**Material provided**
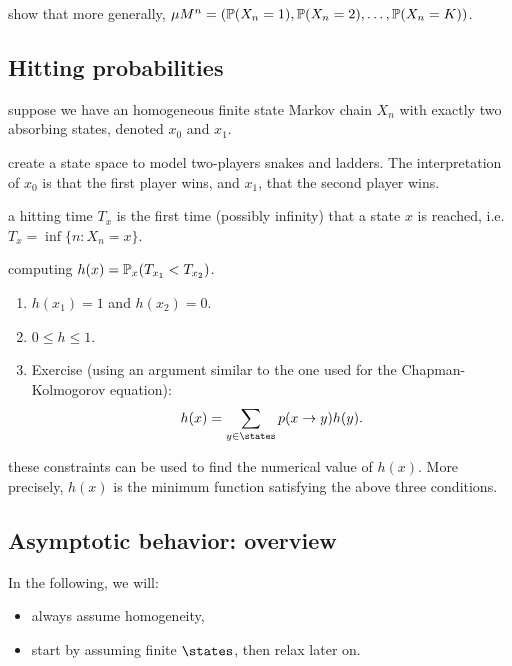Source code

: \documentclass{article}
\begin{document}
 show that more generally, $\mu M^n = (\P(X_n = 1), \P(X_n = 2), \dots, \P(X_n = K))$.


\subsection{Hitting probabilities}

 suppose we have an homogeneous finite state Markov chain $X_n$ with exactly two absorbing states, denoted $x_0$ and $x_1$.

 create a state space to model two-players snakes and ladders. The interpretation of $x_0$ is that the first player wins, and $x_1$, that the second player wins. 

 a hitting time $T_x$ is the first time (possibly infinity) that a state $x$ is reached, i.e. $T_x = \inf \{n : X_n = x\}$. 

 computing $h(x) = \P_x(T_{x_1} < T_{x_2})$.

\begin{enumerate}
  \item $h(x_1) = 1$ and $h(x_2) = 0$.
  \item $0 \le h \le 1$.
  \item Exercise (using an argument similar to the one used for the Chapman-Kolmogorov equation): \[ h(x) = \sum_{y\in\states} p(x\to y) h(y). \]
\end{enumerate}

 these constraints can be used to find the numerical value of $h(x)$. More precisely, $h(x)$ is the minimum function satisfying the above three conditions.


\subsection{Asymptotic behavior: overview}

 In the following, we will:
\begin{itemize}
  \item always assume homogeneity,
  \item start by assuming finite $\states$, then relax later on.
\end{itemize}
\end{document}
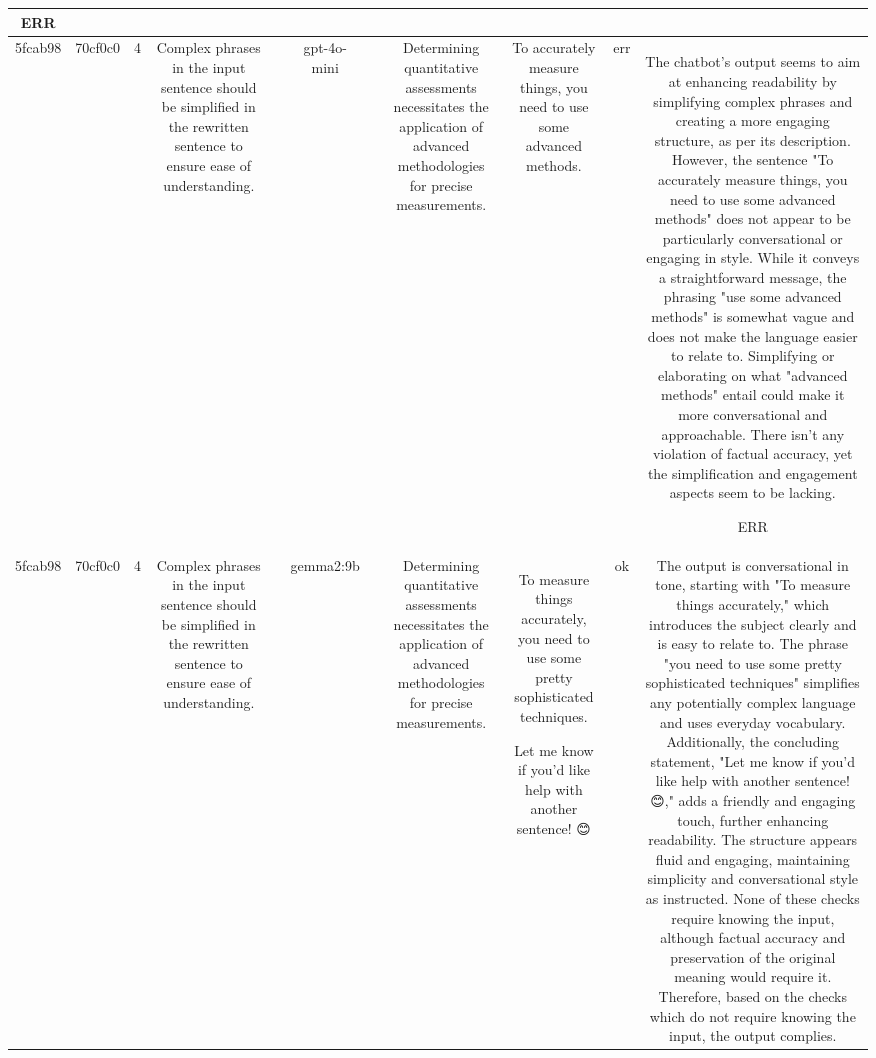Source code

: \begin{table}[h!]
\begin{tabular}{|c|c|c|c|c|c|c|c|c|c|c|}
ERR\\
\hline
5fcab98 & 70cf0c0 & 4 & Complex phrases in the input sentence should be simplified in the rewritten sentence to ensure ease of understanding. &  & gpt-4o-mini &  & Determining quantitative assessments necessitates the application of advanced methodologies for precise measurements. & To accurately measure things, you need to use some advanced methods. & err & The chatbot's output seems to aim at enhancing readability by simplifying complex phrases and creating a more engaging structure, as per its description. However, the sentence "To accurately measure things, you need to use some advanced methods" does not appear to be particularly conversational or engaging in style. While it conveys a straightforward message, the phrasing "use some advanced methods" is somewhat vague and does not make the language easier to relate to. Simplifying or elaborating on what "advanced methods" entail could make it more conversational and approachable. There isn't any violation of factual accuracy, yet the simplification and engagement aspects seem to be lacking.

ERR\\
\hline
5fcab98 & 70cf0c0 & 4 & Complex phrases in the input sentence should be simplified in the rewritten sentence to ensure ease of understanding. &  & gemma2:9b &  & Determining quantitative assessments necessitates the application of advanced methodologies for precise measurements. & To measure things accurately, you need to use some pretty sophisticated techniques.  


Let me know if you'd like help with another sentence! 😊 
 & ok & The output is conversational in tone, starting with "To measure things accurately," which introduces the subject clearly and is easy to relate to. The phrase "you need to use some pretty sophisticated techniques" simplifies any potentially complex language and uses everyday vocabulary. Additionally, the concluding statement, "Let me know if you'd like help with another sentence! 😊," adds a friendly and engaging touch, further enhancing readability. The structure appears fluid and engaging, maintaining simplicity and conversational style as instructed. None of these checks require knowing the input, although factual accuracy and preservation of the original meaning would require it. Therefore, based on the checks which do not require knowing the input, the output complies.


\end{tabular}
\end{table}
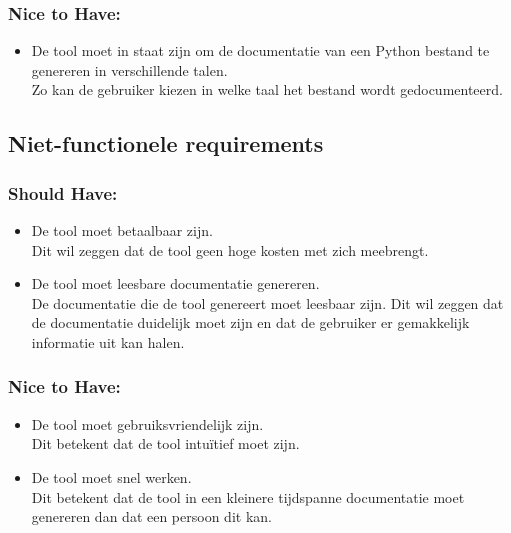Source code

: \subsubsection{Nice to Have:}
\begin{itemize}
    \item De tool moet in staat zijn om de documentatie van een Python bestand te genereren in verschillende talen.\\
    Zo kan de gebruiker kiezen in welke taal het bestand wordt gedocumenteerd.
\end{itemize}

\subsection{Niet-functionele requirements}
\label{sec:niet-functionele-requirements}
\subsubsection{Should Have:}
\begin{itemize}
    \item De tool moet betaalbaar zijn.\\
    Dit wil zeggen dat de tool geen hoge kosten met zich meebrengt.
    \item De tool moet leesbare documentatie genereren.\\
    De documentatie die de tool genereert moet leesbaar zijn. Dit wil zeggen dat de documentatie duidelijk moet zijn en dat de gebruiker er gemakkelijk informatie uit kan halen.    
\end{itemize}

\subsubsection{Nice to Have:}
\begin{itemize}
    \item De tool moet gebruiksvriendelijk zijn.\\
    Dit betekent dat de tool intuïtief moet zijn.
    \item De tool moet snel werken.\\
    Dit betekent dat de tool in een kleinere tijdspanne documentatie moet genereren dan dat een persoon dit kan.
\end{itemize}

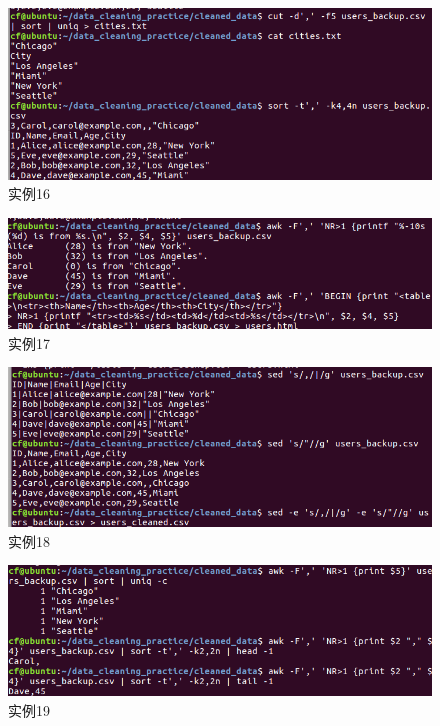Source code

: \documentclass[cn,12pt]{report}
\begin{document}
      \begin{figure}[htbp]
    \centering
    \includegraphics[width=1\textwidth]{image/16.png}
    \caption{实例16}
  \end{figure}

    \begin{figure}[htbp]
    \centering
    \includegraphics[width=1\textwidth]{image/17.png}
    \caption{实例17}
  \end{figure}

      \begin{figure}[htbp]
    \centering
    \includegraphics[width=1\textwidth]{image/18.png}
    \caption{实例18}
  \end{figure}

      \begin{figure}[htbp]
    \centering
    \includegraphics[width=1\textwidth]{image/19.png}
    \caption{实例19}
  \end{figure}
\end{document}
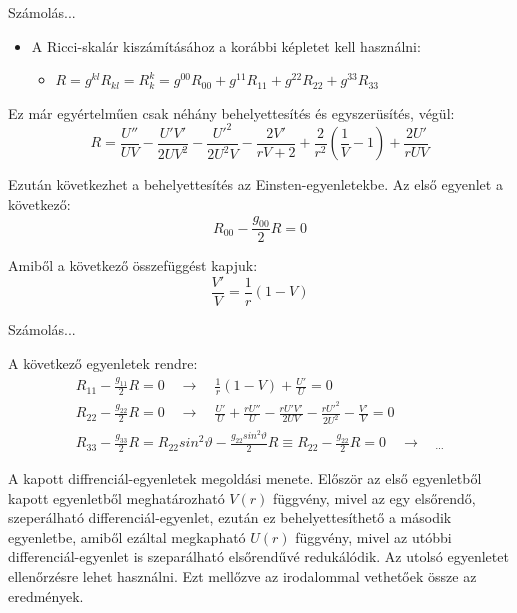\documentclass[10pt]{beamer}
\begin{document}
\begin{frame}[t]{Számolás...}
\begin{itemize}
\item A Ricci-skalár kiszámításához a korábbi képletet kell használni:
\begin{itemize}
\item $R = g^{kl}R_{kl} = R_{k}^{k} = g^{00}R_{00} + g^{11}R_{11} + g^{22}R_{22} + g^{33}R_{33}$
\end{itemize}
\end{itemize}
\par Ez már egyértelműen csak néhány behelyettesítés és egyszerüsítés, végül:
\begin{equation*}
R = \frac{U''}{UV} - \frac{U'V'}{2UV^{2}} - \frac{U'^{2}}{2U^{2}V} - \frac{2V'}{rV+{2}} + \frac{2}{r^{2}}(\frac{1}{V} - 1) + \frac{2U'}{rUV}
\end{equation*}
\par Ezután következhet a behelyettesítés az Einsten-egyenletekbe. Az első egyenlet a következő:
\begin{equation*}
R_{00} - \frac{g_{00}}{2}R = 0
\end{equation*}
\par Amiből a következő összefüggést kapjuk:
\begin{equation*}
\frac{V'}{V} = \frac{1}{r}(1 - V)
\end{equation*}
\end{frame}

\begin{frame}[t]{Számolás...}
\par A következő egyenletek rendre:
\begin{gather*}
R_{11} - \frac{g_{11}}{2} R = 0 \quad \rightarrow \quad \frac{1}{r}(1 - V) + \frac{U'}{U} = 0 \\
R_{22} - \frac{g_{22}}{2} R = 0 \quad \rightarrow \quad \frac{U'}{U} + \frac{rU''}{U} - \frac{rU'V'}{2UV} - \frac{rU'^{2}}{2U^{2}} - \frac{V'}{V} = 0 \\
R_{33} - \frac{g_{33}}{2} R = R_{22}sin^{2}\vartheta - \frac{g_{22}sin^{2}\vartheta}{2}R \equiv R_{22} - \frac{g_{22}}{2} R = 0 \quad \rightarrow \quad _{\cdots}
\end{gather*}
\par A kapott diffrenciál-egyenletek megoldási menete. Először az első egyenletből kapott egyenletből meghatározható $V(r)$ függvény,
mivel az egy elsőrendő, szeperálható differenciál-egyenlet, ezután ez behelyettesíthető a második egyenletbe, amiből ezáltal 
megkapható $U(r)$ függvény, mivel az utóbbi differenciál-egyenlet is szeparálható elsőrendűvé redukálódik. Az utolsó egyenletet ellenőrzésre
lehet használni. Ezt mellőzve az irodalommal vethetőek össze az eredmények.
\end{frame}
\end{document}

**Exercise requirements**
A faithful copy of every record is required, with no pictures included.

**Answer to this exercise**
Source code

: \documentclass{article}
\begin{document}
 show that more generally, $\mu M^n = (\P(X_n = 1), \P(X_n = 2), \dots, \P(X_n = K))$.


\subsection{Hitting probabilities}

 suppose we have an homogeneous finite state Markov chain $X_n$ with exactly two absorbing states, denoted $x_0$ and $x_1$.

 create a state space to model two-players snakes and ladders. The interpretation of $x_0$ is that the first player wins, and $x_1$, that the second player wins. 

 a hitting time $T_x$ is the first time (possibly infinity) that a state $x$ is reached, i.e. $T_x = \inf \{n : X_n = x\}$. 

 computing $h(x) = \P_x(T_{x_1} < T_{x_2})$.

\begin{enumerate}
  \item $h(x_1) = 1$ and $h(x_2) = 0$.
  \item $0 \le h \le 1$.
  \item Exercise (using an argument similar to the one used for the Chapman-Kolmogorov equation): \[ h(x) = \sum_{y\in\states} p(x\to y) h(y). \]
\end{enumerate}

 these constraints can be used to find the numerical value of $h(x)$. More precisely, $h(x)$ is the minimum function satisfying the above three conditions.


\subsection{Asymptotic behavior: overview}

 In the following, we will:
\begin{itemize}
  \item always assume homogeneity,
  \item start by assuming finite $\states$, then relax later on.
\end{itemize}
\end{document}
Source code

: \begin{table}[h!]
\begin{tabular}{|c|c|c|c|c|c|c|c|c|c|c|}
ERR\\
\hline
5fcab98 & 70cf0c0 & 4 & Complex phrases in the input sentence should be simplified in the rewritten sentence to ensure ease of understanding. &  & gpt-4o-mini &  & Determining quantitative assessments necessitates the application of advanced methodologies for precise measurements. & To accurately measure things, you need to use some advanced methods. & err & The chatbot's output seems to aim at enhancing readability by simplifying complex phrases and creating a more engaging structure, as per its description. However, the sentence "To accurately measure things, you need to use some advanced methods" does not appear to be particularly conversational or engaging in style. While it conveys a straightforward message, the phrasing "use some advanced methods" is somewhat vague and does not make the language easier to relate to. Simplifying or elaborating on what "advanced methods" entail could make it more conversational and approachable. There isn't any violation of factual accuracy, yet the simplification and engagement aspects seem to be lacking.

ERR\\
\hline
5fcab98 & 70cf0c0 & 4 & Complex phrases in the input sentence should be simplified in the rewritten sentence to ensure ease of understanding. &  & gemma2:9b &  & Determining quantitative assessments necessitates the application of advanced methodologies for precise measurements. & To measure things accurately, you need to use some pretty sophisticated techniques.  


Let me know if you'd like help with another sentence! 😊 
 & ok & The output is conversational in tone, starting with "To measure things accurately," which introduces the subject clearly and is easy to relate to. The phrase "you need to use some pretty sophisticated techniques" simplifies any potentially complex language and uses everyday vocabulary. Additionally, the concluding statement, "Let me know if you'd like help with another sentence! 😊," adds a friendly and engaging touch, further enhancing readability. The structure appears fluid and engaging, maintaining simplicity and conversational style as instructed. None of these checks require knowing the input, although factual accuracy and preservation of the original meaning would require it. Therefore, based on the checks which do not require knowing the input, the output complies.


\end{tabular}
\end{table}
Source code

: \subsubsection{Nice to Have:}
\begin{itemize}
    \item De tool moet in staat zijn om de documentatie van een Python bestand te genereren in verschillende talen.\\
    Zo kan de gebruiker kiezen in welke taal het bestand wordt gedocumenteerd.
\end{itemize}

\subsection{Niet-functionele requirements}
\label{sec:niet-functionele-requirements}
\subsubsection{Should Have:}
\begin{itemize}
    \item De tool moet betaalbaar zijn.\\
    Dit wil zeggen dat de tool geen hoge kosten met zich meebrengt.
    \item De tool moet leesbare documentatie genereren.\\
    De documentatie die de tool genereert moet leesbaar zijn. Dit wil zeggen dat de documentatie duidelijk moet zijn en dat de gebruiker er gemakkelijk informatie uit kan halen.    
\end{itemize}

\subsubsection{Nice to Have:}
\begin{itemize}
    \item De tool moet gebruiksvriendelijk zijn.\\
    Dit betekent dat de tool intuïtief moet zijn.
    \item De tool moet snel werken.\\
    Dit betekent dat de tool in een kleinere tijdspanne documentatie moet genereren dan dat een persoon dit kan.
\end{itemize}

Source code

: \documentclass[cn,12pt]{report}
\begin{document}
      \begin{figure}[htbp]
    \centering
    \includegraphics[width=1\textwidth]{image/16.png}
    \caption{实例16}
  \end{figure}

    \begin{figure}[htbp]
    \centering
    \includegraphics[width=1\textwidth]{image/17.png}
    \caption{实例17}
  \end{figure}

      \begin{figure}[htbp]
    \centering
    \includegraphics[width=1\textwidth]{image/18.png}
    \caption{实例18}
  \end{figure}

      \begin{figure}[htbp]
    \centering
    \includegraphics[width=1\textwidth]{image/19.png}
    \caption{实例19}
  \end{figure}
\end{document}
\documentclass[10pt]{beamer}
\begin{document}
\begin{frame}[t]{Számolás...}
\begin{itemize}
\item A Ricci-skalár kiszámításához a korábbi képletet kell használni:
\begin{itemize}
\item $R = g^{kl}R_{kl} = R_{k}^{k} = g^{00}R_{00} + g^{11}R_{11} + g^{22}R_{22} + g^{33}R_{33}$
\end{itemize}
\end{itemize}
\par Ez már egyértelműen csak néhány behelyettesítés és egyszerüsítés, végül:
\begin{equation*}
R = \frac{U''}{UV} - \frac{U'V'}{2UV^{2}} - \frac{U'^{2}}{2U^{2}V} - \frac{2V'}{rV+{2}} + \frac{2}{r^{2}}(\frac{1}{V} - 1) + \frac{2U'}{rUV}
\end{equation*}
\par Ezután következhet a behelyettesítés az Einsten-egyenletekbe. Az első egyenlet a következő:
\begin{equation*}
R_{00} - \frac{g_{00}}{2}R = 0
\end{equation*}
\par Amiből a következő összefüggést kapjuk:
\begin{equation*}
\frac{V'}{V} = \frac{1}{r}(1 - V)
\end{equation*}
\end{frame}

\begin{frame}[t]{Számolás...}
\par A következő egyenletek rendre:
\begin{gather*}
R_{11} - \frac{g_{11}}{2} R = 0 \quad \rightarrow \quad \frac{1}{r}(1 - V) + \frac{U'}{U} = 0 \\
R_{22} - \frac{g_{22}}{2} R = 0 \quad \rightarrow \quad \frac{U'}{U} + \frac{rU''}{U} - \frac{rU'V'}{2UV} - \frac{rU'^{2}}{2U^{2}} - \frac{V'}{V} = 0 \\
R_{33} - \frac{g_{33}}{2} R = R_{22}sin^{2}\vartheta - \frac{g_{22}sin^{2}\vartheta}{2}R \equiv R_{22} - \frac{g_{22}}{2} R = 0 \quad \rightarrow \quad _{\cdots}
\end{gather*}
\par A kapott diffrenciál-egyenletek megoldási menete. Először az első egyenletből kapott egyenletből meghatározható $V(r)$ függvény,
mivel az egy elsőrendő, szeperálható differenciál-egyenlet, ezután ez behelyettesíthető a második egyenletbe, amiből ezáltal 
megkapható $U(r)$ függvény, mivel az utóbbi differenciál-egyenlet is szeparálható elsőrendűvé redukálódik. Az utolsó egyenletet ellenőrzésre
lehet használni. Ezt mellőzve az irodalommal vethetőek össze az eredmények.
\end{frame}
\end{document}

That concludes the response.